Daniel Boucher / Coup de coeur francophone : Toutte éclaté
Six ans après Le soleil est sorti, Daniel Boucher enchaîne finalement avec Toutte est temporaire, une œuvre où l’artiste s’éclate autant au sens propre que figuré.
Depuis l’annonce de la parution de l’album, on parle beaucoup du «retour» de Daniel Boucher, lui qui demeurait pourtant bien présent grâce à la tournée accompagnant Le soleil est sorti et des projets comme la comédie musicale Les filles de Caleb et La vie nous arrive, série de Télé-Québec où il intervenait comme animateur, auteur et compositeur. Attelé à une table du Furco, le chanteur trace une ligne avec son doigt allant de lui jusqu’au journaliste en face. «Je n’ai pas le contrôle sur la perception des gens», laisse-t-il tomber, ne faisant pas de cas de l’étiquette qui lui est accolée. «Ça ne me dérange pas si les gens disent que c’est un « retour » ou pas. Concrètement, ça ne change rien: c’est qu’un nouveau disque!»
CD qui a bien failli ne pas l’être, d’ailleurs.
«Faire n’im-por-te quoi!»
Les bases de ce qui devint Toutte est temporaire ont donc été lancées dès 2013. «J’avais tout plein de riffs écrits, de chansons sans paroles, de textes sans musique; un paquet d’idées pas terminées», se rappelle Boucher qui glissera ensuite que c’est avec ses ébauches en mains qu’il a repris contact avec Sylvain Clavette, batteur qui l’accompagne depuis près d’une quinzaine d’années. «Je l’ai appelé et je lui ai dit: « Écoute, je loue un local. On rentre ton stock et on enregistre de la musique pour déclencher des choses ». C’était sans savoir où ça nous mènerait, sans savoir ce qui ressortirait de tout ça. Il n’était pas encore question d’album.»

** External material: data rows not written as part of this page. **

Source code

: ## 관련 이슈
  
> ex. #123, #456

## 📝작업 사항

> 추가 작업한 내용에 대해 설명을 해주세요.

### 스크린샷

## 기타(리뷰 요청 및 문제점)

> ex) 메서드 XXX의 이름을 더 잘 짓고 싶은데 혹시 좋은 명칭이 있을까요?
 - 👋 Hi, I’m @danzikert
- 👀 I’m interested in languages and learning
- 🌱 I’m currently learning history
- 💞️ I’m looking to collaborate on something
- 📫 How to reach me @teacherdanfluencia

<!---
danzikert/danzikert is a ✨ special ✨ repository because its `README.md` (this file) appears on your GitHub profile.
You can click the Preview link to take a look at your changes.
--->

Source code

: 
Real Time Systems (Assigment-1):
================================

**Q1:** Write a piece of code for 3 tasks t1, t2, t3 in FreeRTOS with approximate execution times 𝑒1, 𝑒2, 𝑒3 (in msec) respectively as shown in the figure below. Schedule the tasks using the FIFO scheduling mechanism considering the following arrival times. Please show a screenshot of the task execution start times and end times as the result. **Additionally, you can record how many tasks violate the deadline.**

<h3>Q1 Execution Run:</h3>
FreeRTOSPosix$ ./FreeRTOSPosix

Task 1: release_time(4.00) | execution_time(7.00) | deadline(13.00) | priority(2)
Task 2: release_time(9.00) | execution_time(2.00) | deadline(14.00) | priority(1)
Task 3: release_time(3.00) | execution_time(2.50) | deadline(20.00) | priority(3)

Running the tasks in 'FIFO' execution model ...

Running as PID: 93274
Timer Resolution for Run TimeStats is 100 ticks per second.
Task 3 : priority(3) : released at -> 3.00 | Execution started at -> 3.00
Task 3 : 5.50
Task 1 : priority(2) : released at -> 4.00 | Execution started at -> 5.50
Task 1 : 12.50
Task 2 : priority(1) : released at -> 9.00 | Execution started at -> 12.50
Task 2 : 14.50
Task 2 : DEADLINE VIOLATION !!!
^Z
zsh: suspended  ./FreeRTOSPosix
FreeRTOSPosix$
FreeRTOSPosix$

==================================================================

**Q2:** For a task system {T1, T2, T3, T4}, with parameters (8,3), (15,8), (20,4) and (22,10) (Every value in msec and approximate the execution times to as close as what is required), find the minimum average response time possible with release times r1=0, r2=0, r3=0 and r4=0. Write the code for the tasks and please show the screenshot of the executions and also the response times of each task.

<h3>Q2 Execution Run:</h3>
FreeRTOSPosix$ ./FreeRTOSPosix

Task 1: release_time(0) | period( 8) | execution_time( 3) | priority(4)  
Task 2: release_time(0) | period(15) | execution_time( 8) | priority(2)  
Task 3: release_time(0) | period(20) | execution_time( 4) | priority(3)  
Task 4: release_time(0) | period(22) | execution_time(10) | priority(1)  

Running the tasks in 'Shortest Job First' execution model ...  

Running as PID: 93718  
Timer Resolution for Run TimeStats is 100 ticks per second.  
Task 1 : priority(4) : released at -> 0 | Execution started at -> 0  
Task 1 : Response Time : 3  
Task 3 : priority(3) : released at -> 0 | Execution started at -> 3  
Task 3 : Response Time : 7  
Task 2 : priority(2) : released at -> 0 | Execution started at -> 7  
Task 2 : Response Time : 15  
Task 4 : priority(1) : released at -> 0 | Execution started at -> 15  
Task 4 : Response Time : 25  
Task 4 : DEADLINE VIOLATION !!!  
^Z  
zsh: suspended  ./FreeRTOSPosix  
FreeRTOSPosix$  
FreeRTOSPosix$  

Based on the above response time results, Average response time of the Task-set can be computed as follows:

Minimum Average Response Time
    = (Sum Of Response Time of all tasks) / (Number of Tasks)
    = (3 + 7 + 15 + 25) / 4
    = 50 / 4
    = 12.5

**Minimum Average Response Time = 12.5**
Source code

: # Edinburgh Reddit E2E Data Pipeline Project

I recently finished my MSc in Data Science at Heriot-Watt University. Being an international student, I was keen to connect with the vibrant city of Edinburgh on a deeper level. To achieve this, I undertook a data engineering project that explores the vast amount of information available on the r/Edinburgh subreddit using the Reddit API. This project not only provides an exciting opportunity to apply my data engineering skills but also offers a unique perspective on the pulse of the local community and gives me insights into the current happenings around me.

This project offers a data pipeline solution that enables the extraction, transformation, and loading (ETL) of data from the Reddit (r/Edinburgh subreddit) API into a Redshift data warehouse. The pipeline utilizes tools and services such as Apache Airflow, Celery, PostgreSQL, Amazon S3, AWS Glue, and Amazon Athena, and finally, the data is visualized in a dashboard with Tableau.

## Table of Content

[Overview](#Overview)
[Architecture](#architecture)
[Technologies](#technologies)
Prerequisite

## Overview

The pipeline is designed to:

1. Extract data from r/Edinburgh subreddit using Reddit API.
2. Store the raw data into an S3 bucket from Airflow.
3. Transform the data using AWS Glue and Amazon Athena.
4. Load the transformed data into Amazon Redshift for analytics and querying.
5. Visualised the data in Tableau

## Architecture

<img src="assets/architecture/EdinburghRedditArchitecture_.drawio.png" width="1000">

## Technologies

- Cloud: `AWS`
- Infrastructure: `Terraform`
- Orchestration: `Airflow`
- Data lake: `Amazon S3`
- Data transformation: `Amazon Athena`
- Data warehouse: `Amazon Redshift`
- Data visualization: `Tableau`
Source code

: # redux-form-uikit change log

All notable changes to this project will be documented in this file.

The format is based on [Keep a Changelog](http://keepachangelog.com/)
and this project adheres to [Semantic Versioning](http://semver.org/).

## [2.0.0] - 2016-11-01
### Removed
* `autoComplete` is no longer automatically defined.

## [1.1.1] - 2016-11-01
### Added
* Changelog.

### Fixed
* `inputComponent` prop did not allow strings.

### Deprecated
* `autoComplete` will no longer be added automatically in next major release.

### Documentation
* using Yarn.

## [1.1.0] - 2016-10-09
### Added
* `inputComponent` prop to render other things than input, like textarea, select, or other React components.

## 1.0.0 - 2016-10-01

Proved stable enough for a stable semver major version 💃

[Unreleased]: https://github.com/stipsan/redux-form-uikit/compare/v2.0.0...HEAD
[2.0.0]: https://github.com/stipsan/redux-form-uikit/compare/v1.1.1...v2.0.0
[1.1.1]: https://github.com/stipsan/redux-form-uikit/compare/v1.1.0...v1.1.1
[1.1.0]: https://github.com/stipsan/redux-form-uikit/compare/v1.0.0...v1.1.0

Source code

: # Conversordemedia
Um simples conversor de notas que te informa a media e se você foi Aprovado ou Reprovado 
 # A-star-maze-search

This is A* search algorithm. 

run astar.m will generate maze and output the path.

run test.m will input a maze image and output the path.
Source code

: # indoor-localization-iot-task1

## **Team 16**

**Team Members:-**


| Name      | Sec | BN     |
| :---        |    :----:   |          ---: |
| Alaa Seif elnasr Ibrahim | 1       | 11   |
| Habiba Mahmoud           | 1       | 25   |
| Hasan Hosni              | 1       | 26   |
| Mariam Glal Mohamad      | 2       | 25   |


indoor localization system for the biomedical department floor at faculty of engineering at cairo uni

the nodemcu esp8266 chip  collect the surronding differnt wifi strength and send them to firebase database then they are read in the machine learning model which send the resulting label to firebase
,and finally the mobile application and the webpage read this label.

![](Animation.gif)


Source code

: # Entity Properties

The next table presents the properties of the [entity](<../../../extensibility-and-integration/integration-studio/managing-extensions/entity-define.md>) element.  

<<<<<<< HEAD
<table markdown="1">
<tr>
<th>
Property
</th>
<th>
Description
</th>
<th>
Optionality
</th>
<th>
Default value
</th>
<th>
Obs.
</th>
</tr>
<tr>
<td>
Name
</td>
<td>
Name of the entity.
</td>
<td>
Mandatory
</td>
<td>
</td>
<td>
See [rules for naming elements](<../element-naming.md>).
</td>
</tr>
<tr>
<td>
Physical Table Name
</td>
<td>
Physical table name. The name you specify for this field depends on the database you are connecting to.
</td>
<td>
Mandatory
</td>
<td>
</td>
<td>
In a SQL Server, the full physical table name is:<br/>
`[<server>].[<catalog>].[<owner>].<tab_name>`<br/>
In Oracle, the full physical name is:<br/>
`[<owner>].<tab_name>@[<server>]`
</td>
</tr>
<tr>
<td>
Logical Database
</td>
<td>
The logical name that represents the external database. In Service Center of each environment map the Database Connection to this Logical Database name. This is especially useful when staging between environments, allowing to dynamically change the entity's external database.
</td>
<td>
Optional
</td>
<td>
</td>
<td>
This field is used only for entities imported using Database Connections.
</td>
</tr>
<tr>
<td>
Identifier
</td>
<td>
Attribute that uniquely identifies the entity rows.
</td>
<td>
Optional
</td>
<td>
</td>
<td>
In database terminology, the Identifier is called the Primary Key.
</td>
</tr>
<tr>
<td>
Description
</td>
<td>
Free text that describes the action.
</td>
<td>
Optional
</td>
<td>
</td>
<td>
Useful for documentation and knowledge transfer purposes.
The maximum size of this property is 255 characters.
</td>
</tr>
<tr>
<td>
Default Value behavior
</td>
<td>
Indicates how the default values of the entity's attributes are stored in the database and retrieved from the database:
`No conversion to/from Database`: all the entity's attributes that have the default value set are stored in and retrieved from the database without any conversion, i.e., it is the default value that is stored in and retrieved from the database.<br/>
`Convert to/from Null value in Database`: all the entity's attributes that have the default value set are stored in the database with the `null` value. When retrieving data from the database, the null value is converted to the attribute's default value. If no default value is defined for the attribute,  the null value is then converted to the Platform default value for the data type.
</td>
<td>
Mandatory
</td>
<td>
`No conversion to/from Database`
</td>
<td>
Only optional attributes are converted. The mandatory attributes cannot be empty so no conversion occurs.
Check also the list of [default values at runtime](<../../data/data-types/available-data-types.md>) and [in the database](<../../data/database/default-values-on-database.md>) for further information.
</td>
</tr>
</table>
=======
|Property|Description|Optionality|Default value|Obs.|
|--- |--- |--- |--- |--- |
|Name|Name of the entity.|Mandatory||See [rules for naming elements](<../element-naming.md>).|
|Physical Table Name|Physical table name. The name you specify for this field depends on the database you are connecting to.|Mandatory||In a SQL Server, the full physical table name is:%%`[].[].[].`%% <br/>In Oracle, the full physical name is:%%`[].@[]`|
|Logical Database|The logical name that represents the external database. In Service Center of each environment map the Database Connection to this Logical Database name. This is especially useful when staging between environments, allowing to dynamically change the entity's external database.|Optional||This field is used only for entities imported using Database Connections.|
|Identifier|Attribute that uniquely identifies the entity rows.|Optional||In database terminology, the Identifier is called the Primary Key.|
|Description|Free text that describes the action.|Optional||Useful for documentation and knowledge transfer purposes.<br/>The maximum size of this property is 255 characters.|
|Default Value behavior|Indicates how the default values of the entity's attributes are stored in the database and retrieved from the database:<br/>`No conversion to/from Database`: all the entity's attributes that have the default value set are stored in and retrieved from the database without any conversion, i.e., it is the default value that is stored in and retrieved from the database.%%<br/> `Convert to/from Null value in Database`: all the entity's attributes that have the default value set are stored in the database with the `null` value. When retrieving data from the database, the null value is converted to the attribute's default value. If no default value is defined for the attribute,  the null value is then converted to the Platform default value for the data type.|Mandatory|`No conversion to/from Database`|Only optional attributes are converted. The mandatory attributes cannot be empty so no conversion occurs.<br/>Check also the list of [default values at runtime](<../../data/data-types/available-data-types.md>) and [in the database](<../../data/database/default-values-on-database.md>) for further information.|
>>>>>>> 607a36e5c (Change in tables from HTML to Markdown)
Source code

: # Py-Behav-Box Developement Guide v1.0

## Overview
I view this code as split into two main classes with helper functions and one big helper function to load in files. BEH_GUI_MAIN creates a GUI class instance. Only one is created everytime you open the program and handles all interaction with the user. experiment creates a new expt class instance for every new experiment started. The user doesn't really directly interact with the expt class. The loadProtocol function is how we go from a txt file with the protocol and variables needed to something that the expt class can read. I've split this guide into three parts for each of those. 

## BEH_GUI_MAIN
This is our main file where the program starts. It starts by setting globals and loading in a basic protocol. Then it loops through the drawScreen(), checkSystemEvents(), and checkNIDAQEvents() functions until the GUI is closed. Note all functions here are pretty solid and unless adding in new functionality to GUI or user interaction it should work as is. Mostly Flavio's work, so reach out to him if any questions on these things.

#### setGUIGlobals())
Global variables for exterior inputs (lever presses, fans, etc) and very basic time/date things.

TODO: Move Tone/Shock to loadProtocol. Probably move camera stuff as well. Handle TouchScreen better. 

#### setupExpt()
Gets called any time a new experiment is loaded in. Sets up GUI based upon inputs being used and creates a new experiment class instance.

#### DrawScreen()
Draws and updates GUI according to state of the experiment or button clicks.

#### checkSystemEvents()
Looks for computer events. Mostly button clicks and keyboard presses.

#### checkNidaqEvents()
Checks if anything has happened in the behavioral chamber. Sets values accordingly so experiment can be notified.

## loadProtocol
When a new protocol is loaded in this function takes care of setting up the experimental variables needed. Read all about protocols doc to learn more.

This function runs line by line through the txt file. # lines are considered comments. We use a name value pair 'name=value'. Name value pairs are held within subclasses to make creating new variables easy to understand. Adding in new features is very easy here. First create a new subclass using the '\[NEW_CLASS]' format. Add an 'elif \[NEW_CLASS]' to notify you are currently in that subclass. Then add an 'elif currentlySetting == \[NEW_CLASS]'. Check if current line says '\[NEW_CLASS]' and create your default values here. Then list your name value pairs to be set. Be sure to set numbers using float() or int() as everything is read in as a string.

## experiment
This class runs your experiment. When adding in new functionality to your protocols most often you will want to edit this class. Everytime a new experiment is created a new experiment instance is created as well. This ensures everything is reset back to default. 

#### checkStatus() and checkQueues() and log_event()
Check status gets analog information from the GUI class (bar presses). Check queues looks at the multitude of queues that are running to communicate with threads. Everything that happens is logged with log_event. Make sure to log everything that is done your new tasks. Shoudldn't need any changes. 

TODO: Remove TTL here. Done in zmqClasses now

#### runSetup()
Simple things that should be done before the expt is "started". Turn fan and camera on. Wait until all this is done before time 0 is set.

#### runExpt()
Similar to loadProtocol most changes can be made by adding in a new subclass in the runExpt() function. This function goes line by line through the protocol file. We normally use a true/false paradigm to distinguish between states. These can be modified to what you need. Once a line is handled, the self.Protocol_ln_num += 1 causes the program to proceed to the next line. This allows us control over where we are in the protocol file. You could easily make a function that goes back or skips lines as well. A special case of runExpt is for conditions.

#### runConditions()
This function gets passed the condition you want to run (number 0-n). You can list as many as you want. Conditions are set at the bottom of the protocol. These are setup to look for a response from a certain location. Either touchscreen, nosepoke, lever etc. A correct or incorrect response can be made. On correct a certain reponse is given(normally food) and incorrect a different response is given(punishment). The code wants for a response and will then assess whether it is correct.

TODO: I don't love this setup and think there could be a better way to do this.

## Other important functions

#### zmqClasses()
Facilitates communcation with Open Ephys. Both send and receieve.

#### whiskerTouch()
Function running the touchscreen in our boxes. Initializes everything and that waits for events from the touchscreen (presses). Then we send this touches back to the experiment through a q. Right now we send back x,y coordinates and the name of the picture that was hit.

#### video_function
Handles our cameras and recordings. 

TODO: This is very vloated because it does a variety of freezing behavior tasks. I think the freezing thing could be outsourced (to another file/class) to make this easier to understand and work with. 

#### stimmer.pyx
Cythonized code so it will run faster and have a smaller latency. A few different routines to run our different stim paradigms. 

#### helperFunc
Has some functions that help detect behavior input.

En fait, Boucher se dirigeait vers une avenue rarement explorée par des artistes de sa stature au Québec.
«Le but premier de l’affaire était de rester en studio et de sortir des chansons une à une sur Internet, mais ça ne se fait pas encore très bien ici, car environ la moitié des ventes se font encore en physique. Mais c’est ce que j’aimerais finir par faire.» Au-delà de l’aspect pécuniaire de l’entreprise, l’auteur-compositeur-interprète souhaitait surtout se défaire du carcan de l’album. «L’idée était de sortir une chanson à la fois. Ça me permettait d’ouvrir ma palette [sonore]. Ça me permettait de faire n’im-por-te quoi!», s’exclame-t-il, insistant sur chaque syllabe.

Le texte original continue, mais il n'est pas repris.